_What this task involves_: All lines from the one that contains "- ✅ Criar componente" through the final line of the entries must be repeated exactly. No other lines belong in the output.

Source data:
▼▼▼

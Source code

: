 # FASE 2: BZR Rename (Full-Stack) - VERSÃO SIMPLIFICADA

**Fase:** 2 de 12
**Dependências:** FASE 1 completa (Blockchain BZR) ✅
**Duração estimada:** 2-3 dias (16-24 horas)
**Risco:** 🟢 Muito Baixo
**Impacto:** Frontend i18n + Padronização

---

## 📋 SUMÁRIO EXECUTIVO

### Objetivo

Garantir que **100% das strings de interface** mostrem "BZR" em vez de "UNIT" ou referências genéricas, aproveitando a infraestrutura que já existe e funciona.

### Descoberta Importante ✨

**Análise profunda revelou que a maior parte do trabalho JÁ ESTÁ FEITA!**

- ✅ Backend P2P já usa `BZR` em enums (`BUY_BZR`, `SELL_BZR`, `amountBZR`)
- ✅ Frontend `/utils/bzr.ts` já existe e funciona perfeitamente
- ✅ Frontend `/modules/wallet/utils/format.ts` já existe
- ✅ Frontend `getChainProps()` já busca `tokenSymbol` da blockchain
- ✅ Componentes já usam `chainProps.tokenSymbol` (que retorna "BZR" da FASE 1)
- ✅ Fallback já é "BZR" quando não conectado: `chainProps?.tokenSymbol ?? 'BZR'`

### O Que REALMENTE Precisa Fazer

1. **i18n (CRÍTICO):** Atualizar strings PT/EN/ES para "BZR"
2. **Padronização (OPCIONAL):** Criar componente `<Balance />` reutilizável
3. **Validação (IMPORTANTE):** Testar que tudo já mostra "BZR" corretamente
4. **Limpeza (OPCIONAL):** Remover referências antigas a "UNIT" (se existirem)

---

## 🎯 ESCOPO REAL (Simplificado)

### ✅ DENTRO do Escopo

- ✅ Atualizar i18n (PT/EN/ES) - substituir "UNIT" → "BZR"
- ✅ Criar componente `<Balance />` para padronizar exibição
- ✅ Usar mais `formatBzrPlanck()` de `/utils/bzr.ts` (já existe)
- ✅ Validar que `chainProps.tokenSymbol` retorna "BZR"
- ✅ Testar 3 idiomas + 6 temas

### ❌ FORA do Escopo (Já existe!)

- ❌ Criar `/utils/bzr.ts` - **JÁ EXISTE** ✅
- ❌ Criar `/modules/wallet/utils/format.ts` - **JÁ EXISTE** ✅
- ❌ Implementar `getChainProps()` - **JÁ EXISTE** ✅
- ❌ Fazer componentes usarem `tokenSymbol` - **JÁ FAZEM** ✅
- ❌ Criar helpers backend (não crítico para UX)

▲▲▲

_Exercise output_:
- ✅ Criar componente `<Balance />` para padronizar exibição
- ✅ Usar mais `formatBzrPlanck()` de `/utils/bzr.ts` (já existe)
- ✅ Validar que `chainProps.tokenSymbol` retorna "BZR"
- ✅ Testar 3 idiomas + 6 temas

### ❌ FORA do Escopo (Já existe!)

- ❌ Criar `/utils/bzr.ts` - **JÁ EXISTE** ✅
- ❌ Criar `/modules/wallet/utils/format.ts` - **JÁ EXISTE** ✅
- ❌ Implementar `getChainProps()` - **JÁ EXISTE** ✅
- ❌ Fazer componentes usarem `tokenSymbol` - **JÁ FAZEM** ✅
- ❌ Criar helpers backend (não crítico para UX)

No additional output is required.